Wednesday, February 2, 2011

Hook 'em While They're Young

My Great-great-grandparents
I began researching my family history when I was 13 and developed a lifelong love of genealogy.  The trigger was a junior high school assignment to list four generations of my ancestors.  But the seeds that blossomed at that time had been planted many years earlier.

From the time I was a little girl I grew up hearing many stories about my family from my mother and her mother.  I heard names of aunts and uncles, grandparents, cousins, even close family friends who weren't really related but were almost like family.  I heard about birthdays, anniversaries, death dates.  I listened to stories about growing up in New York, Baltimore, Miami.  I was told that my great-grandfather's original name before he came to this country was Gorodetsky and that he came from Kamanets-Podolsky, and that my great-grandmother came from Kreuzburg.

My mother also told me about my father's side of the family -- my grandfather and grandmother, more aunts and uncles and cousins.  My family had strong roots in rural New Jersey and had English ancestry.  I had relatives in New Jersey, Florida, Minnesota.

And the photographs -- birthdays, weddings, bar mitzvahs, vacations, military, studio portraits, casual settings.  And almost always being told who was in the photo and what was going on -- "This is my Uncle Willie in his uniform during World War I."  "This is the wedding of my Aunt Ruchel.  The whole family was there, including all four Esther Leahs."  "This is my parents' engagement photo."  "This is your father working on one of his cars.  See, there's your uncle hanging over the engine watching him."  "Here's a picture from when your father and I got married."

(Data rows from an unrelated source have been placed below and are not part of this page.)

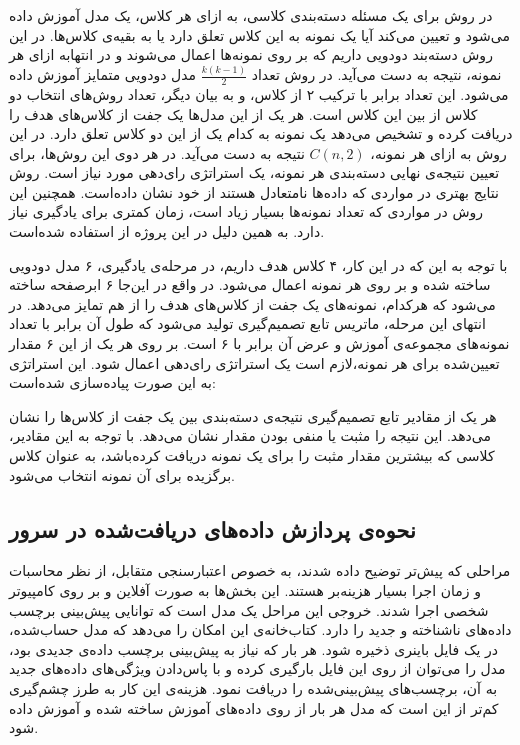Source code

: در روش  برای یک مسئله دسته‌بندی  کلاسی،‌ به ازای هر کلاس، یک مدل  آموزش داده می‌شود و تعیین می‌کند آیا یک نمونه به این کلاس تعلق دارد یا به بقیه‌ی کلاس‌ها. در این روش  دسته‌بند دودویی داریم که بر روی نمونه‌ها اعمال می‌شوند و در انتهابه ازای هر نمونه،  نتیجه به دست می‌آید. 
در روش  تعداد $\frac{k(k-1)}{2}$ مدل  دودویی متمایز آموزش داده می‌شود. این تعداد برابر با ترکیب ۲ از  کلاس،‌ و به بیان دیگر، تعداد روش‌های انتخاب دو کلاس از بین این  کلاس است. هر یک از این مدل‌ها یک جفت از کلاس‌های هدف را دریافت کرده و تشخیص می‌دهد یک نمونه به کدام یک از این دو کلاس تعلق دارد. در این روش به ازای هر نمونه، $C(n, 2)$ نتیجه به دست می‌آید.
در هر دوی این روش‌ها، برای تعیین نتیجه‌ی نهایی دسته‌بندی هر نمونه، یک استراتژی رای‌دهی مورد نیاز است. روش  نتایج بهتری در مواردی که داده‌ها نامتعادل هستند از خود نشان داده‌است. همچنین این روش در مواردی که تعداد نمونه‌ها بسیار زیاد است،‌ زمان کمتری برای یادگیری نیاز دارد.\cite{Mondejar} به همین دلیل در این پروژه از  استفاده شده‌است.

با توجه به این که در این کار‌،‌ ۴ کلاس هدف داریم، در مرحله‌ی یادگیری‌، ۶ مدل دودویی ساخته شده و بر روی هر نمونه اعمال می‌شود. در واقع در این‌جا ۶ ابرصفحه ساخته می‌شود که هرکدام، نمونه‌های  یک جفت از کلاس‌های هدف را از هم تمایز می‌دهد. در انتهای این مرحله،‌ ماتریس تابع تصمیم‌گیری تولید می‌شود که طول آن برابر با تعداد نمونه‌های مجموعه‌ی آموزش و عرض آن برابر با ۶ است. بر روی هر یک از این ۶ مقدار تعیین‌شده برای هر نمونه،‌لازم است یک استراتژی رای‌دهی اعمال شود. این استراتژی به این صورت پیاده‌سازی شده‌است:

هر یک از مقادیر تابع تصمیم‌گیری نتیجه‌ی دسته‌بندی بین یک جفت از کلاس‌ها را نشان می‌دهد. این نتیجه را مثبت یا منفی بودن مقدار نشان می‌دهد. با توجه به این مقادیر، کلاسی که بیشترین مقدار مثبت را برای یک نمونه دریافت کرده‌باشد، به عنوان کلاس برگزیده برای آن نمونه انتخاب می‌شود. 

	\subsection{نحوه‌ی پردازش داده‌های دریافت‌شده در سرور}

مراحلی که پیش‌تر توضیح داده شدند، به خصوص اعتبارسنجی متقابل، از نظر محاسبات و زمان اجرا بسیار هزینه‌بر هستند. این بخش‌ها به صورت آفلاین و بر روی کامپیوتر شخصی اجرا شدند. خروجی این مراحل یک مدل  است که توانایی پیش‌بینی برچسب داده‌‌های ناشناخته و جدید را دارد. کتاب‌خانه‌ی  این امکان را می‌دهد که مدل  حساب‌شده، در یک فایل باینری ذخیره شود. هر بار که نیاز به پیش‌بینی برچسب داده‌ی جدیدی بود، مدل  را می‌توان از روی این فایل بارگیری کرده و با پاس‌دادن ویژگی‌های داده‌های جدید به آن، برچسب‌های پیش‌بینی‌شده را دریافت نمود. هزینه‌ی این کار به طرز چشم‌گیری کم‌تر از این است که مدل هر بار از روی داده‌های آموزش ساخته‌ شده و آموزش داده شود.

So when I took my first steps into research, I didn't think of my ancestors as dry names and dates on a page.  They were people I had heard about all my life.  They were real to me.  They were my family.

So many people start researching their families when they've retired, after their parents have passed away, often when they're the oldest family member left.  They regret that they didn't ask more questions of their parents, their grandparents, their aunts and uncles while they were still alive.  But often those members of the older generation didn't take the initiative either and didn't tell their children stories about the family, didn't give their children reasons to be interested.

Those of you who have children and other younger relatives, tell them stories about the family.  Let them know who their ancestors were and are.  Show them how interesting their history is.  And if you still have older relatives to talk to, call or visit and ask them about their lives.  You never know how long you'll have that opportunity.